--- EXERCISE INPUT ---

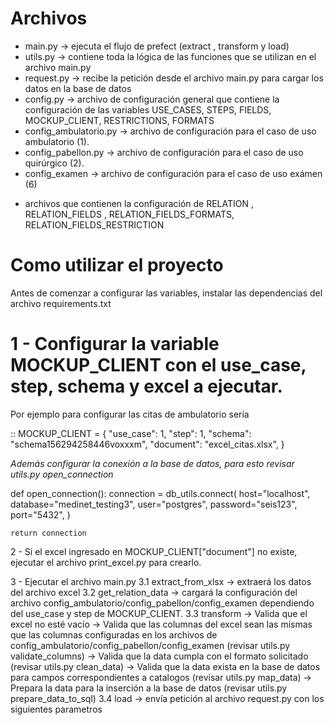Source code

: Archivos
===========
 - main.py -> ejecuta el flujo de prefect (extract , transform y load)
 - utils.py -> contiene toda la lógica de las funciones que se utilizan en el archivo main.py
 - request.py -> recibe la petición desde el archivo main.py para cargar los datos en la base de datos
 - config.py -> archivo de configuración general que contiene la configuración de las variables USE_CASES, STEPS, FIELDS, MOCKUP_CLIENT, RESTRICTIONS, FORMATS
  - config_ambulatorio.py -> archivo de configuración para el caso de uso ambulatorio (1).
  - config_pabellon.py -> archivo de configuración para el caso de uso quirúrgico (2).
  - config_examen -> archivo de configuración para el caso de uso exámen (6)
  * archivos que contienen la configuración de RELATION , RELATION_FIELDS , RELATION_FIELDS_FORMATS, RELATION_FIELDS_RESTRICTION


Como utilizar el proyecto
=========================

Antes de comenzar a configurar las variables, instalar las dependencias del archivo requirements.txt

# 1 - Configurar la variable MOCKUP_CLIENT con el use_case, step, schema y excel a ejecutar.

Por ejemplo para configurar las citas de ambulatorio sería

::
MOCKUP_CLIENT = {
    "use_case": 1,
    "step": 1,
    "schema": "schema156294258446voxxxm",
    "document": "excel_citas.xlsx",
}

*Además configurar la conexión a la base de datos, para esto revisar utils.py open_connection*

def open_connection():
    connection = db_utils.connect(
        host="localhost",
        database="medinet_testing3",
        user="postgres",
        password="seis123",
        port="5432",
    )

    return connection

2 - Si el excel ingresado en MOCKUP_CLIENT["document"] no existe, ejecutar el archivo print_excel.py para crearlo.

3 - Ejecutar el archivo main.py
    3.1 extract_from_xlsx -> extraerá los datos del archivo excel
    3.2 get_relation_data -> cargará la configuración del archivo config_ambulatorio/config_pabellon/config_examen dependiendo del use_case y step de MOCKUP_CLIENT.
    3.3 transform 
     -> Valida que el excel no esté vacío
     -> Valida que las columnas del excel sean las mismas que las columnas configuradas en los archivos de config_ambulatorio/config_pabellon/config_examen (revisar utils.py validate_columns)
     -> Valida que la data cumpla con el formato solicitado (revisar utils.py clean_data)
     -> Valida que la data exista en la base de datos para campos correspondientes a catalogos (revisar utils.py map_data)
     -> Prepara la data para la inserción a la base de datos (revisar utils.py prepare_data_to_sql)
   3.4 load -> envía petición al archivo request.py con los siguientes parametros
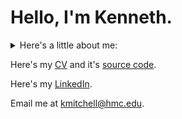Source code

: # Hello, I'm Kenneth.

<details>
<summary>Here's a little about me:</summary>
<br>
  I am a Junior undergraduate student pursuing a double major in Mathematical and Computational Biology at Harvey Mudd College and Philosophy at Claremont McKenna College. I am interested in any and all cross sections of these field. I want to heal the world with science.
</details>

Here's my [CV](https://github.com/Kenneth-Mitchell/things/blob/48625cfd55eadc42ffe8d5a498ef9bd2ce90d9f1/cv.pdf) and it's [source code](https://github.com/Kenneth-Mitchell/things/blob/48625cfd55eadc42ffe8d5a498ef9bd2ce90d9f1/cv.tex).

Here's my [LinkedIn](www.linkedin.com/in/kenneth-w-mitchell).

Email me at [kmitchell@hmc.edu](mailto:kmitchell@hmc.edu).
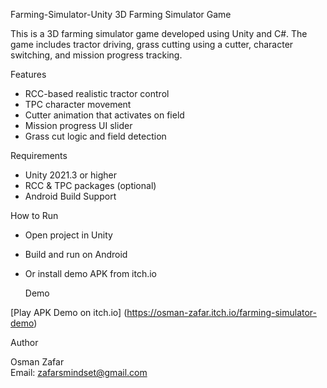 Farming-Simulator-Unity
3D Farming Simulator Game

This is a 3D farming simulator game developed using Unity and C#. The game includes tractor driving, grass cutting using a cutter, character switching, and mission progress tracking.

Features

- RCC-based realistic tractor control
- TPC character movement
- Cutter animation that activates on field
- Mission progress UI slider
- Grass cut logic and field detection

 Requirements

- Unity 2021.3 or higher
- RCC & TPC packages (optional)
- Android Build Support

 How to Run

- Open project in Unity
- Build and run on Android
- Or install demo APK from itch.io

  Demo

[Play APK Demo on itch.io]
(https://osman-zafar.itch.io/farming-simulator-demo)

  Author

Osman Zafar  
Email: zafarsmindset@gmail.com  


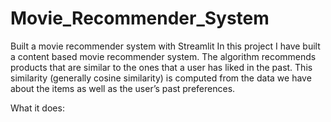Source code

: # Movie_Recommender_System
Built a movie recommender system with Streamlit 
In this project I have built a content based movie recommender system. The algorithm recommends products that are similar to the ones that a user has liked in the past. This similarity (generally cosine similarity) is computed from the data we have about the items as well as the user’s past preferences.

What it does:
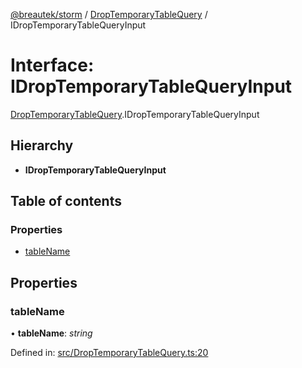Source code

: [@breautek/storm](../README.md) / [DropTemporaryTableQuery](../modules/droptemporarytablequery.md) / IDropTemporaryTableQueryInput

# Interface: IDropTemporaryTableQueryInput

[DropTemporaryTableQuery](../modules/droptemporarytablequery.md).IDropTemporaryTableQueryInput

## Hierarchy

* **IDropTemporaryTableQueryInput**

## Table of contents

### Properties

- [tableName](droptemporarytablequery.idroptemporarytablequeryinput.md#tablename)

## Properties

### tableName

• **tableName**: *string*

Defined in: [src/DropTemporaryTableQuery.ts:20](https://github.com/breautek/storm/blob/4e204d2/src/DropTemporaryTableQuery.ts#L20)
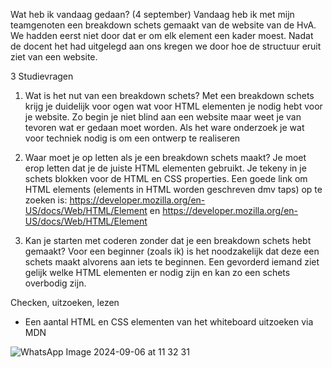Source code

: Wat heb ik vandaag gedaan? (4 september)
Vandaag heb ik met mijn teamgenoten een breakdown schets gemaakt van de website van de HvA. We hadden eerst niet door dat er om elk element een kader moest. Nadat de docent het had uitgelegd aan ons kregen we door hoe de structuur eruit ziet van een website. 

3 Studievragen

1. Wat is het nut van een breakdown schets?
Met een breakdown schets krijg je duidelijk voor ogen wat voor HTML elementen je nodig hebt voor je website. Zo begin je niet blind aan een website maar weet je van tevoren wat er gedaan moet worden. Als het ware onderzoek je wat voor techniek nodig is om een ontwerp te realiseren

2. Waar moet je op letten als je een breakdown schets maakt?
Je moet erop letten dat je de juiste HTML elementen gebruikt. Je tekeny in je schets blokken voor de HTML en CSS properties. Een goede link om HTML elements (elements in HTML worden geschreven dmv taps) op te zoeken is: https://developer.mozilla.org/en-US/docs/Web/HTML/Element en https://developer.mozilla.org/en-US/docs/Web/HTML/Element

3. Kan je starten met coderen zonder dat je een breakdown schets hebt gemaakt?
Voor een beginner (zoals ik) is het noodzakelijk dat deze een schets maakt alvorens aan iets te beginnen. Een gevorderd iemand ziet gelijk welke HTML elementen er nodig zijn en kan zo een schets overbodig zijn.

Checken, uitzoeken, lezen
- Een aantal HTML en CSS elementen van het whiteboard uitzoeken via MDN

![WhatsApp Image 2024-09-06 at 11 32 31](https://github.com/user-attachments/assets/57e3b007-3ba9-428c-adfa-15a78ff02e39)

---

### TASK DETAILS
Please state how many lines in the entries include the string "modules", giving no more than the number.

### EXERCISE RESULT
2